All students who transfer to the Ph.D. program are required to fulfil Ph.D. coursework requirements in addition to the courses taken as an M.Sc. candidate.
McGill’s online application form for graduate program candidates is available at www.mcgill.ca/gradapplicants/apply.
Financial assistance will be offered to all students at the time of acceptance, if applicable. For more information, please visit our finance page: www.physics.mcgill.ca/grads/finance.html.
The items and clarifications below are additional requirements set by this department:
- 2 Letters of Reference
- Physics CV
- Personal Statement
- Thesis Abstract or Summary – optional
- GRE – recommended but not required
A list of supporting documentation required by the University can be found at www.mcgill.ca/gradapplicants/apply/prepare/checklist/documents. International students must also demonstrate proficiency in English. Details are available at www.mcgill.ca/gradapplicants/international/apply/proficiency.
Application Dates and Deadlines
Application opening dates are set by Enrolment Services in consultation with Graduate and Postdoctoral Studies (GPS), while application deadlines are set by the Department of Physics and may be revised at any time. Applicants must verify all deadlines and documentation requirements well in advance on the appropriate McGill departmental website; please consult the list at www.mcgill.ca/gps/contact/graduate-program.

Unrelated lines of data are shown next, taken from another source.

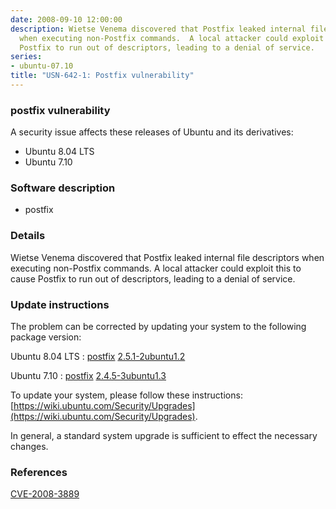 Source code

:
 ```yaml
---
date: 2008-09-10 12:00:00
description: Wietse Venema discovered that Postfix leaked internal file descriptors
  when executing non-Postfix commands.  A local attacker could exploit this to cause
  Postfix to run out of descriptors, leading to a denial of service.
series:
- ubuntu-07.10
title: "USN-642-1: Postfix vulnerability"
---
```


### postfix vulnerability

A security issue affects these releases of Ubuntu and its derivatives:

* Ubuntu 8.04 LTS
* Ubuntu 7.10

### Software description

* postfix 

### Details

Wietse Venema discovered that Postfix leaked internal file descriptors when executing non-Postfix commands. A local attacker could exploit this to cause Postfix to run out of descriptors, leading to a denial of service. 

### Update instructions

The problem can be corrected by updating your system to the following package version:

Ubuntu 8.04 LTS
 : [postfix](https://launchpad.net/ubuntu/+source/postfix) <span> [2.5.1-2ubuntu1.2](https://launchpad.net/ubuntu/+source/postfix/2.5.1-2ubuntu1.2) </span> 

Ubuntu 7.10
 : [postfix](https://launchpad.net/ubuntu/+source/postfix) <span> [2.4.5-3ubuntu1.3](https://launchpad.net/ubuntu/+source/postfix/2.4.5-3ubuntu1.3) </span> 

To update your system, please follow these instructions: [https://wiki.ubuntu.com/Security/Upgrades](https://wiki.ubuntu.com/Security/Upgrades).

In general, a standard system upgrade is sufficient to effect the necessary changes. 

### References

 [CVE-2008-3889](http://people.ubuntu.com/~ubuntu-security/cve/CVE-2008-3889)
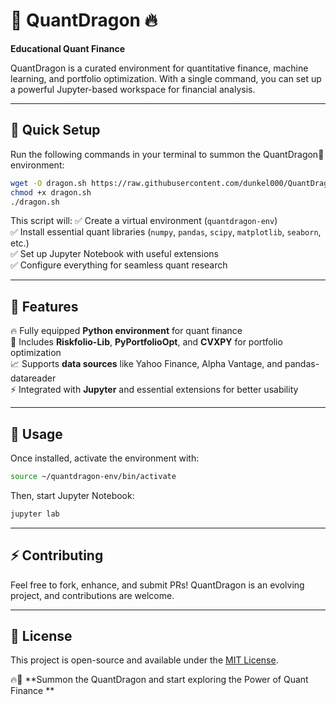 # 🐉 QuantDragon 🔥  
**Educational Quant Finance**  

QuantDragon is a curated environment for quantitative finance, machine learning, and portfolio optimization. With a single command, you can set up a powerful Jupyter-based workspace for financial analysis.

---

## 🚀 Quick Setup  
Run the following commands in your terminal to summon the QuantDragon🐉 environment:  

```bash
wget -O dragon.sh https://raw.githubusercontent.com/dunkel000/QuantDragon/2a473a9750a1096fe5be34cc97c94619ddabbbe3/dragon.sh
chmod +x dragon.sh
./dragon.sh
```
This script will:
✅ Create a virtual environment (`quantdragon-env`)  
✅ Install essential quant libraries (`numpy`, `pandas`, `scipy`, `matplotlib`, `seaborn`, etc.)  
✅ Set up Jupyter Notebook with useful extensions  
✅ Configure everything for seamless quant research  

---

## 📜 Features  
🔥 Fully equipped **Python environment** for quant finance  
🐉 Includes **Riskfolio-Lib**, **PyPortfolioOpt**, and **CVXPY** for portfolio optimization  
📈 Supports **data sources** like Yahoo Finance, Alpha Vantage, and pandas-datareader  
⚡ Integrated with **Jupyter** and essential extensions for better usability  

---

## 📌 Usage  
Once installed, activate the environment with:  

```bash
source ~/quantdragon-env/bin/activate
```

Then, start Jupyter Notebook:  

```bash
jupyter lab
```

---

## ⚡ Contributing  
Feel free to fork, enhance, and submit PRs! QuantDragon is an evolving project, and contributions are welcome.  

---

## 📜 License  
This project is open-source and available under the [MIT License](LICENSE).  

🔥🐉 **Summon the QuantDragon and start exploring the Power of Quant Finance **  





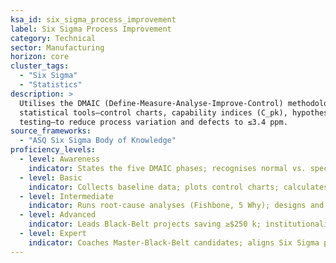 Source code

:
 ```yaml
---
ksa_id: six_sigma_process_improvement
label: Six Sigma Process Improvement
category: Technical
sector: Manufacturing
horizon: core
cluster_tags:
  - "Six Sigma"
  - "Statistics"
description: >
  Utilises the DMAIC (Define-Measure-Analyse-Improve-Control) methodology and
  statistical tools—control charts, capability indices (C_pk), hypothesis
  testing—to reduce process variation and defects to ≤3.4 ppm.
source_frameworks:
  - "ASQ Six Sigma Body of Knowledge"
proficiency_levels:
  - level: Awareness
    indicator: States the five DMAIC phases; recognises normal vs. special-cause variation on a run chart.
  - level: Basic
    indicator: Collects baseline data; plots control charts; calculates Sigma level.
  - level: Intermediate
    indicator: Runs root-cause analyses (Fishbone, 5 Why); designs and analyses factorial experiments (DOE).
  - level: Advanced
    indicator: Leads Black-Belt projects saving ≥$250 k; institutionalises Control Plans and SPC dashboards.
  - level: Expert
    indicator: Coaches Master-Black-Belt candidates; aligns Six Sigma portfolio with corporate strategy and Lean initiatives.
---
```

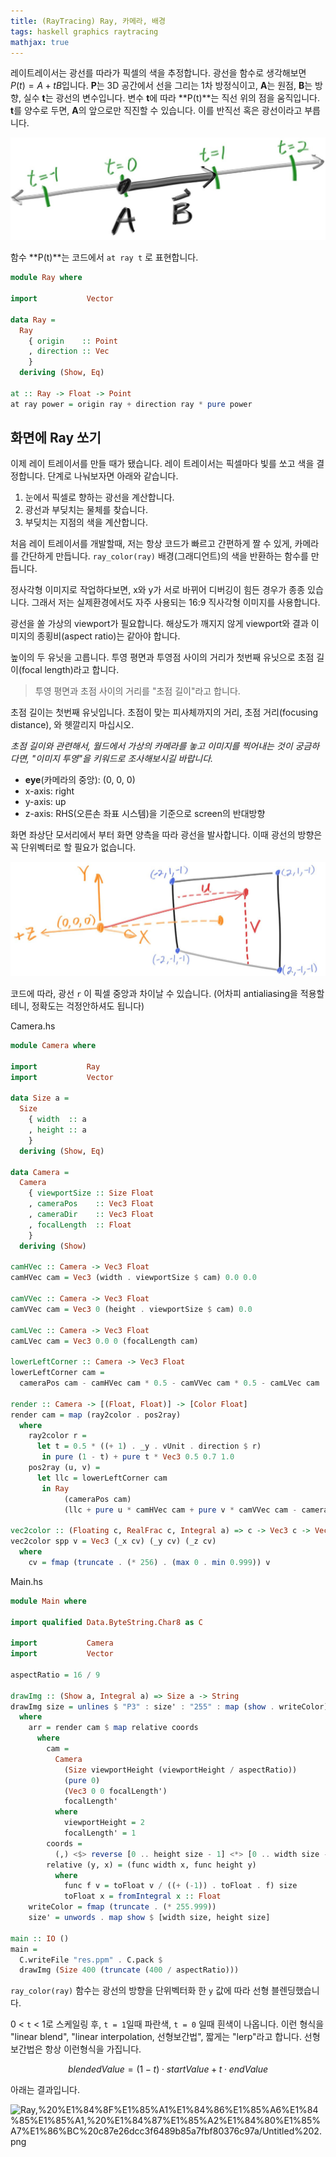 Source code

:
 ```yaml
--- 
title: (RayTracing) Ray, 카메라, 배경
tags: haskell graphics raytracing
mathjax: true
---
```


레이트레이서는 광선를 따라가 픽셀의 색을 추정합니다. 광선을 함수로 생각해보면 $P(t) = A + tB$입니다.  **P**는 3D 공간에서 선을 그리는 1차 방정식이고, **A**는 원점, **B**는 방향, 실수 **t**는 광선의 변수입니다. 변수 **t**에 따라 **P(t)**는 직선 위의 점을 움직입니다. **t**를 양수로 두면, **A**의 앞으로만 직진할 수 있습니다. 이를 반직선 혹은 광선이라고 부릅니다. 

![0](/assets/images/2021-06-20/c3/Untitled0.png)

함수 **P(t)**는 코드에서 `at ray t` 로 표현합니다. 

```haskell
module Ray where

import           Vector

data Ray =
  Ray
    { origin    :: Point
    , direction :: Vec
    }
  deriving (Show, Eq)

at :: Ray -> Float -> Point
at ray power = origin ray + direction ray * pure power
```

## 화면에 Ray 쏘기

 이제 레이 트레이서를 만들 때가 됐습니다. 레이 트레이서는 픽셀마다 빛를 쏘고 색을 결정합니다. 단계로 나눠보자면 아래와 같습니다. 

1. 눈에서 픽셀로 향하는 광선을 계산합니다. 
2. 광선과 부딪치는 물체를 찾습니다.
3. 부딪치는 지점의 색을 계산합니다. 

처음 레이 트레이서를 개발할때, 저는 항상 코드가 빠르고 간편하게 짤 수 있게, 카메라를 간단하게 만듭니다. `ray_color(ray)` 배경(그래디언트)의 색을 반환하는 함수를 만듭니다.

정사각형 이미지로 작업하다보면, x와 y가 서로 바뀌어 디버깅이 힘든 경우가 종종 있습니다. 그래서 저는 실제환경에서도 자주 사용되는 16:9  직사각형 이미지를 사용합니다. 

광선을 쏠 가상의 viewport가 필요합니다. 해상도가 깨지지 않게 viewport와 결과 이미지의 종횡비(aspect ratio)는 같아야 합니다.

높이의 두 유닛을 고릅니다. 투영 평면과 투영점 사이의 거리가 첫번째 유닛으로 초점 길이(focal length)라고 합니다. 

> 투영 평면과 초점 사이의 거리를 "초점 길이"라고 합니다.

초점 길이는 첫번째 유닛입니다. 초점이 맞는 피사체까지의 거리, 초점 거리(focusing distance), 와 헷깔리지 마십시오.

*초점 길이와 관련해서, 월드에서 가상의 카메라를 놓고 이미지를 찍어내는 것이 궁금하다면, "이미지 투영"을 키워드로 조사해보시길 바랍니다.*

- **eye**(카메라의 중앙): (0, 0, 0)
- x-axis: right
- y-axis: up
- z-axis: RHS(오른손 좌표 시스템)을 기준으로 screen의 반대방향

화면 좌상단 모서리에서 부터 화면 양측을 따라 광선을 발사합니다. 이때 광선의 방향은 꼭 단위벡터로 할 필요가 없습니다.

![1](/assets/images/2021-06-20/c3/Untitled1.png)

코드에 따라, 광선 `r` 이 픽셀 중앙과 차이날 수 있습니다. (어차피 antialiasing을 적용할테니, 정확도는 걱정안하셔도 됩니다) 

Camera.hs

```haskell
module Camera where

import           Ray
import           Vector

data Size a =
  Size
    { width  :: a
    , height :: a
    }
  deriving (Show, Eq)

data Camera =
  Camera
    { viewportSize :: Size Float
    , cameraPos    :: Vec3 Float
    , cameraDir    :: Vec3 Float
    , focalLength  :: Float
    }
  deriving (Show)

camHVec :: Camera -> Vec3 Float
camHVec cam = Vec3 (width . viewportSize $ cam) 0.0 0.0

camVVec :: Camera -> Vec3 Float
camVVec cam = Vec3 0 (height . viewportSize $ cam) 0.0

camLVec :: Camera -> Vec3 Float
camLVec cam = Vec3 0.0 0 (focalLength cam)

lowerLeftCorner :: Camera -> Vec3 Float
lowerLeftCorner cam =
  cameraPos cam - camHVec cam * 0.5 - camVVec cam * 0.5 - camLVec cam

render :: Camera -> [(Float, Float)] -> [Color Float]
render cam = map (ray2color . pos2ray)
  where
    ray2color r =
      let t = 0.5 * ((+ 1) . _y . vUnit . direction $ r)
       in pure (1 - t) + pure t * Vec3 0.5 0.7 1.0
    pos2ray (u, v) =
      let llc = lowerLeftCorner cam
       in Ray
            (cameraPos cam)
            (llc + pure u * camHVec cam + pure v * camVVec cam - cameraPos cam)

vec2color :: (Floating c, RealFrac c, Integral a) => c -> Vec3 c -> Vec3 a
vec2color spp v = Vec3 (_x cv) (_y cv) (_z cv)
  where
    cv = fmap (truncate . (* 256) . (max 0 . min 0.999)) v
```

Main.hs

```haskell
module Main where

import qualified Data.ByteString.Char8 as C

import           Camera
import           Vector

aspectRatio = 16 / 9

drawImg :: (Show a, Integral a) => Size a -> String
drawImg size = unlines $ "P3" : size' : "255" : map (show . writeColor) arr
  where
    arr = render cam $ map relative coords
      where
        cam =
          Camera
            (Size viewportHeight (viewportHeight / aspectRatio))
            (pure 0)
            (Vec3 0 0 focalLength')
            focalLength'
          where
            viewportHeight = 2
            focalLength' = 1
        coords =
          (,) <$> reverse [0 .. height size - 1] <*> [0 .. width size - 1]
        relative (y, x) = (func width x, func height y)
          where
            func f v = toFloat v / ((+ (-1)) . toFloat . f) size
            toFloat x = fromIntegral x :: Float
    writeColor = fmap (truncate . (* 255.999))
    size' = unwords . map show $ [width size, height size]

main :: IO ()
main =
  C.writeFile "res.ppm" . C.pack $
  drawImg (Size 400 (truncate (400 / aspectRatio)))
```

`ray_color(ray)` 함수는 광선의 방향을 단위벡터화 한 `y` 값에 따라 선형 블렌딩했습니다. 

0 < `t` < 1로 스케일링 후, `t = 1`일때 파란색, `t = 0` 일때 흰색이 나옵니다. 이런 형식을 "linear blend", "linear interpolation, 선형보간법", 짧게는 "lerp"라고 합니다. 선형보간법은 항상 이런형식을 가집니다.

$$blendedValue = (1-t) \cdot startValue + t \cdot endValue$$

아래는 결과입니다. 

![Ray,%20%E1%84%8F%E1%85%A1%E1%84%86%E1%85%A6%E1%84%85%E1%85%A1,%20%E1%84%87%E1%85%A2%E1%84%80%E1%85%A7%E1%86%BC%20c87e26dcc3f6489b85a7fbf80376c97a/Untitled%202.png](Ray,%20%E1%84%8F%E1%85%A1%E1%84%86%E1%85%A6%E1%84%85%E1%85%A1,%20%E1%84%87%E1%85%A2%E1%84%80%E1%85%A7%E1%86%BC%20c87e26dcc3f6489b85a7fbf80376c97a/Untitled%202.png)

|Application Opening Dates||Application Deadlines|
|All Applicants||Non-Canadian citizens (incl. Special, Visiting & Exchange)||Canadian citizens/Perm. residents of Canada (incl. Special, Visiting & Exchange)||Current McGill Students (any citizenship)|
|Fall Term:||Sept. 15||Dec. 15||Dec. 15||Dec. 15|
|Winter Term:||Feb. 15||Sept. 10||Sept. 10||Sept. 10|
Please note, the Ph.D. program with a research emphasis on medical physics only accepts students in Fall.
Admission to graduate studies is competitive; accordingly, late and/or incomplete applications are considered only as time and space permit.